How to Reduce Your Baby’s Exposure

Complete avoidance of RSV is unrealistic for most families, but several practical steps lower the odds of transmission. Frequent handwashing before touching the baby is the single most effective measure. Ask anyone who holds your infant to wash their hands first, and keep hand sanitizer accessible for situations where soap isn’t available.

Cleaning frequently touched surfaces, toys, and pacifiers reduces the contaminated-surface route. During peak RSV months, limiting your baby’s exposure to crowded indoor spaces and asking visitors with cold symptoms to wait until they’re well can make a meaningful difference. If an older sibling has a cold, teaching them to cough into their elbow and wash hands often helps, though perfect compliance from a toddler is a tall order.

Immunization Options for Infants

Two forms of immune protection now exist for babies. The first is an antibody shot given directly to the infant. The second is a maternal vaccine given during pregnancy, which passes protective antibodies to the baby before birth.

Antibody Shots for Babies

Infants younger than eight months entering their first RSV season are eligible for an antibody injection if their mother did not receive the RSV vaccine during pregnancy, if her vaccination status is unknown, or if the baby was born within 14 days of the mother’s vaccination. Real-world data show these antibody shots are at least 70% effective at preventing RSV hospitalization. In clinical trials, the efficacy against hospitalization reached approximately 81%.

A second product, approved more recently, showed 91% efficacy against RSV hospitalization through about five months after injection. Some children between 8 and 19 months who face higher risk, including those with chronic lung disease, severe immune deficiency, cystic fibrosis with significant lung involvement, or American Indian and Alaska Native children, are eligible for a dose before their second RSV season.

Maternal Vaccination During Pregnancy

When a pregnant person receives the RSV vaccine, their body produces antibodies that cross the placenta and protect the baby for roughly six months after birth. That six-month window aligns with the period when infants are most vulnerable to severe RSV. If the mother was vaccinated during pregnancy, the baby generally does not need the separate antibody shot.

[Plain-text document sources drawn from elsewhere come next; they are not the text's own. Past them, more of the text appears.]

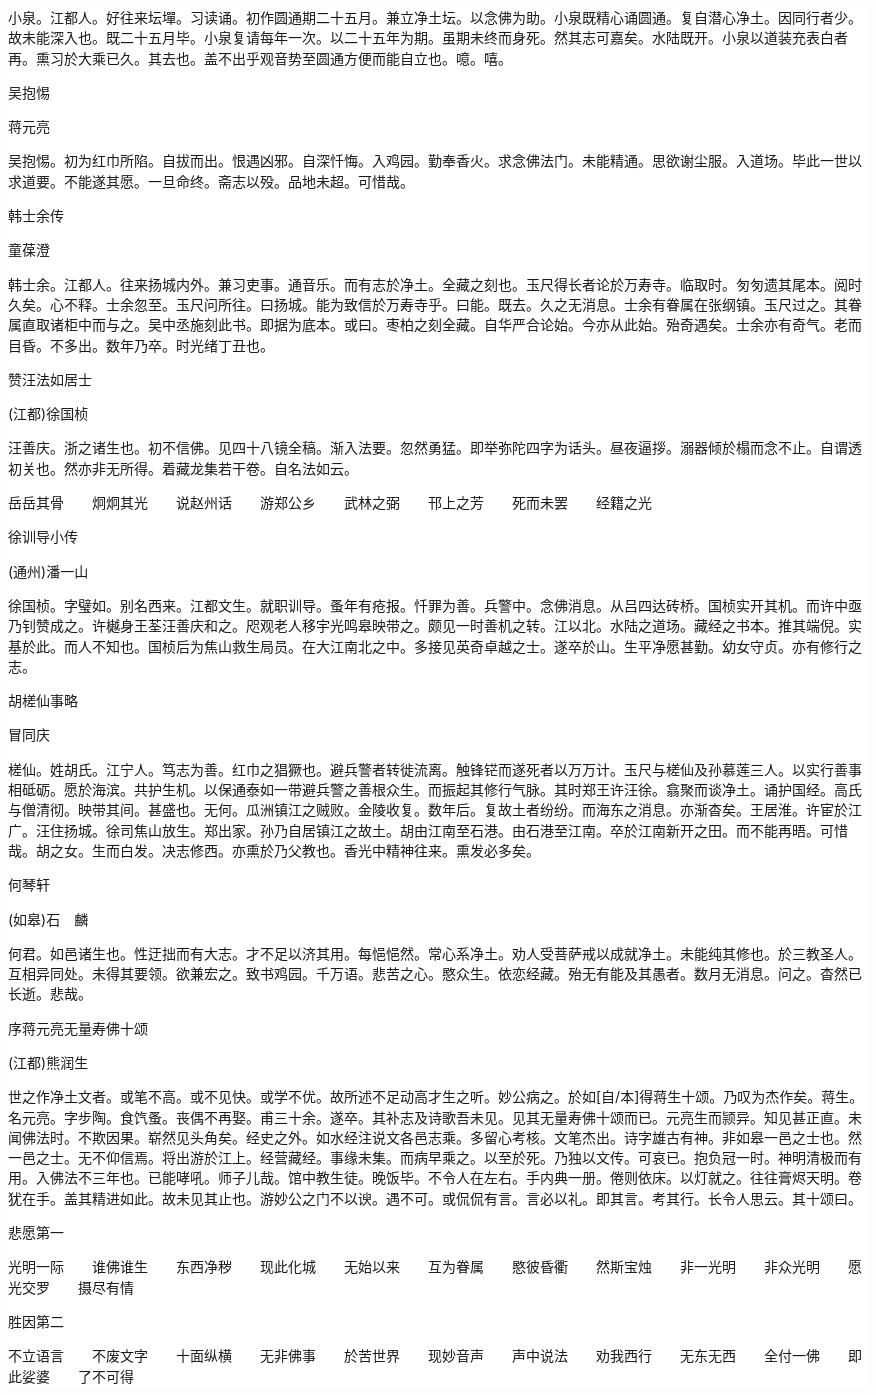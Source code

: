 小泉。江都人。好往来坛墠。习读诵。初作圆通期二十五月。兼立净土坛。以念佛为助。小泉既精心诵圆通。复自潜心净土。因同行者少。故未能深入也。既二十五月毕。小泉复请每年一次。以二十五年为期。虽期未终而身死。然其志可嘉矣。水陆既开。小泉以道装充表白者再。熏习於大乘已久。其去也。盖不出乎观音势至圆通方便而能自立也。噫。嘻。  

吴抱惕  

蒋元亮  

吴抱惕。初为红巾所陷。自拔而出。恨遇凶邪。自深忏悔。入鸡园。勤奉香火。求念佛法门。未能精通。思欲谢尘服。入道场。毕此一世以求道要。不能遂其愿。一旦命终。斋志以殁。品地未超。可惜哉。  

韩士余传  

童葆澄  

韩士余。江都人。往来扬城内外。兼习吏事。通音乐。而有志於净土。全藏之刻也。玉尺得长者论於万寿寺。临取时。匇匇遗其尾本。阅时久矣。心不释。士余忽至。玉尺问所往。曰扬城。能为致信於万寿寺乎。曰能。既去。久之无消息。士余有眷属在张纲镇。玉尺过之。其眷属直取诸柜中而与之。吴中丞施刻此书。即据为底本。或曰。枣柏之刻全藏。自华严合论始。今亦从此始。殆奇遇矣。士余亦有奇气。老而目昏。不多出。数年乃卒。时光绪丁丑也。  

赞汪法如居士  

(江都)徐国桢  

汪善庆。浙之诸生也。初不信佛。见四十八镜全稿。渐入法要。忽然勇猛。即举弥陀四字为话头。昼夜逼拶。溺器倾於榻而念不止。自谓透初关也。然亦非无所得。着藏龙集若干卷。自名法如云。  

岳岳其骨　　炯炯其光　　说赵州话　　游郑公乡　　武林之弼　　邗上之芳　　死而未罢　　经籍之光  

徐训导小传  

(通州)潘一山  

徐国桢。字璧如。别名西来。江都文生。就职训导。蚤年有疮报。忏罪为善。兵警中。念佛消息。从吕四达砖桥。国桢实开其机。而许中亟乃钊赞成之。许樾身王荃汪善庆和之。咫观老人移宇光鸣皋映带之。颇见一时善机之转。江以北。水陆之道场。藏经之书本。推其端倪。实基於此。而人不知也。国桢后为焦山救生局员。在大江南北之中。多接见英奇卓越之士。遂卒於山。生平净愿甚勤。幼女守贞。亦有修行之志。  

胡槎仙事略  

冒同庆  

槎仙。姓胡氏。江宁人。笃志为善。红巾之猖獗也。避兵警者转徙流离。触锋铓而遂死者以万万计。玉尺与槎仙及孙慕莲三人。以实行善事相砥砺。愿於海滨。共护生机。以保通泰如一带避兵警之善根众生。而振起其修行气脉。其时郑王许汪徐。翕聚而谈净土。诵护国经。高氏与僧清彻。映带其间。甚盛也。无何。瓜洲镇江之贼败。金陵收复。数年后。复故土者纷纷。而海东之消息。亦渐杳矣。王居淮。许宦於江广。汪住扬城。徐司焦山放生。郑出家。孙乃自居镇江之故土。胡由江南至石港。由石港至江南。卒於江南新开之田。而不能再晤。可惜哉。胡之女。生而白发。决志修西。亦熏於乃父教也。香光中精神往来。熏发必多矣。  

何琴轩  

(如皋)石　麟  

何君。如邑诸生也。性迂拙而有大志。才不足以济其用。每悒悒然。常心系净土。劝人受菩萨戒以成就净土。未能纯其修也。於三教圣人。互相异同处。未得其要领。欲兼宏之。致书鸡园。千万语。悲苦之心。愍众生。依恋经藏。殆无有能及其愚者。数月无消息。问之。杳然已长逝。悲哉。  

序蒋元亮无量寿佛十颂  

(江都)熊润生  

世之作净土文者。或笔不高。或不见快。或学不优。故所述不足动高才生之听。妙公病之。於如[自/本]得蒋生十颂。乃叹为杰作矣。蒋生。名元亮。字步陶。食饩蚤。丧偶不再娶。甫三十余。遂卒。其补志及诗歌吾未见。见其无量寿佛十颂而已。元亮生而颕异。知见甚正直。未闻佛法时。不欺因果。崭然见头角矣。经史之外。如水经注说文各邑志乘。多留心考核。文笔杰出。诗字雄古有神。非如皋一邑之士也。然一邑之士。无不仰信焉。将出游於江上。经营藏经。事缘未集。而病早乘之。以至於死。乃独以文传。可哀已。抱负冠一时。神明清极而有用。入佛法不三年也。已能哮吼。师子儿哉。馆中教生徒。晚饭毕。不令人在左右。手内典一册。倦则依床。以灯就之。往往膏烬天明。卷犹在手。盖其精进如此。故未见其止也。游妙公之门不以谀。遇不可。或侃侃有言。言必以礼。即其言。考其行。长令人思云。其十颂曰。  

悲愿第一  

光明一际　　谁佛谁生　　东西净秽　　现此化城　　无始以来　　互为眷属　　愍彼昏衢　　然斯宝烛　　非一光明　　非众光明　　愿光交罗　　摄尽有情  

胜因第二  

不立语言　　不废文字　　十面纵横　　无非佛事　　於苦世界　　现妙音声　　声中说法　　劝我西行　　无东无西　　全付一佛　　即此娑婆　　了不可得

Why Babies Are More Vulnerable Than Older Kids

Three factors converge to make RSV more dangerous in infancy. First, a baby’s airways are physically tiny. Even modest swelling and mucus production can partially block airflow in passages that are only a few millimeters wide. Second, infants lack prior exposure to RSV, so their immune system has no memory of the virus and mounts a slower, less targeted response. Third, very young babies are obligate nose-breathers, meaning a stuffed nose doesn’t just cause discomfort; it directly interferes with feeding and breathing.

Most healthy infants who catch RSV recover at home within one to two weeks. But roughly 2 to 3% of children under six months with RSV require hospitalization, primarily for supplemental oxygen and hydration when they can’t breathe or feed well enough on their own. Premature babies, infants with heart conditions, and those with weakened immune systems face the highest hospitalization rates.